Tel Aviv blast kills 1, wounds 20
JERUSALEM (CNN) -- An explosion at a Tel Aviv bus stop Sunday has killed one woman and wounded more than 20 other people, according to Tel Aviv police and Israeli emergency services.
Four of the injured are in serious condition.
The Al Aqsa Martyrs Brigades, a military offshoot of Palestinian leader Yasser Arafat's Fatah movement, claimed responsibility for the attack, according to Palestinian security sources.
In the past, Al Aqsa Martyrs Brigades has attacked military and civilian targets in Israel, and in Israeli settlements in the West Bank and Gaza. The U.S. State Department considers it a foreign terrorist organization.
Israeli police said the blast was not a suicide attack, but the result of a bomb placed in the bushes near the bus stop, according to Tel Aviv police spokeswoman Shlomit Hertzberg.
The woman who died, identified as 19-year-old Sgt. Ma'ayan Naiim, had initially been transported to a hospital with critical injuries, Hertzberg said.

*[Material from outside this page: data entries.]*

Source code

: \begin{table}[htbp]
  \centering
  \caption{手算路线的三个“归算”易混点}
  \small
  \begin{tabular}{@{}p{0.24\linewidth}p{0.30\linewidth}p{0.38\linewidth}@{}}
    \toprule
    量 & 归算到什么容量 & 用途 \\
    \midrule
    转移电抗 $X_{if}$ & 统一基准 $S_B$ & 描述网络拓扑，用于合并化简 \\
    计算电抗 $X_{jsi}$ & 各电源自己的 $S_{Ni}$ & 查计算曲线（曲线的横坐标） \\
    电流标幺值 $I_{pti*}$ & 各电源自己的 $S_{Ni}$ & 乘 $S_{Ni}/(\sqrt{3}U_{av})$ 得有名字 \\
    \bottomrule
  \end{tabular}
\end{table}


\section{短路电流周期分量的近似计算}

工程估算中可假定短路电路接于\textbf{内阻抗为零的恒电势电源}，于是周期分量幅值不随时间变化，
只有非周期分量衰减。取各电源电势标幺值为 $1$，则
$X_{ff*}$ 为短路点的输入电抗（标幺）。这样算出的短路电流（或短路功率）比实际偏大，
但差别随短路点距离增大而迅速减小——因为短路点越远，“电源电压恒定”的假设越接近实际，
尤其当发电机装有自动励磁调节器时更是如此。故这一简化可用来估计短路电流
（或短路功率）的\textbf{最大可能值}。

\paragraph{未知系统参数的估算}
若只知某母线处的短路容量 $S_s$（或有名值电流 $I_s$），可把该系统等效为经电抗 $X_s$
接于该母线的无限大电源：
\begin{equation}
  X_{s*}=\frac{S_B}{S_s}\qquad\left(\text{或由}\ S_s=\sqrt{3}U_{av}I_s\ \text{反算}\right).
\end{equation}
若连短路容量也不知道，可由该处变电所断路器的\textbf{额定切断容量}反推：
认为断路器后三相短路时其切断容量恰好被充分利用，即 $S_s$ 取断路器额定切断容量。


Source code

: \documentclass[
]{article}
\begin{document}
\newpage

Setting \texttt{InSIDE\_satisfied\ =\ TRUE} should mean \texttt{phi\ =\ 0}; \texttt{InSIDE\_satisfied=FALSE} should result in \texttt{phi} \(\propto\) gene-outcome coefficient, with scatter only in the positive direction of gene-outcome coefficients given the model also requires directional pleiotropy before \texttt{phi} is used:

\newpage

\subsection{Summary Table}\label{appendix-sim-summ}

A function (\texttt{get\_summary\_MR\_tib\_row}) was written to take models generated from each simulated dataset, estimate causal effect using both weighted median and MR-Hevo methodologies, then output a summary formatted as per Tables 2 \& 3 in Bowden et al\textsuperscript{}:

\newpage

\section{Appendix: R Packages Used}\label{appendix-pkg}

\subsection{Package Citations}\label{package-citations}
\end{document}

Several passengers were wounded when the force of the blast shattered the bus's windows.
U.N. Secretary-General Kofi Annan, in Bangkok, Thailand, for the World AIDS Conference, condemned the attack and sent his "sincere sympathy to Israel and the families of the victims."
"No cause whatsoever can justify terrorism," he said. "In this connection, the Secretary-General urges the Palestinian Authority to do everything possible to end terror."
Israeli Prime Minister Ariel Sharon condemned the attack "by criminal Palestinian terrorists" and said it shows the need for Israel's controversial West Bank barrier, recently deemed in violation of international law by the the International Court of Justice. (Barrier 'illegal')
The bomb detonated about 7 a.m. (0500 GMT) as a bus approached the stop during rush hour at the start of the working week, Hertzberg said.
The blast ended a relative calm inside Israel, where terror attacks have been rare in recent months.
According to the Israeli daily newspaper Haaretz, the last terror attack in Tel Aviv was in April 2003, when a British Muslim carried out a suicide attack on a beachfront pub, killing three people and wounding dozens.
In January last year, 23 people died in a double suicide attack just meters from the location of Sunday's blast, Haaretz reported.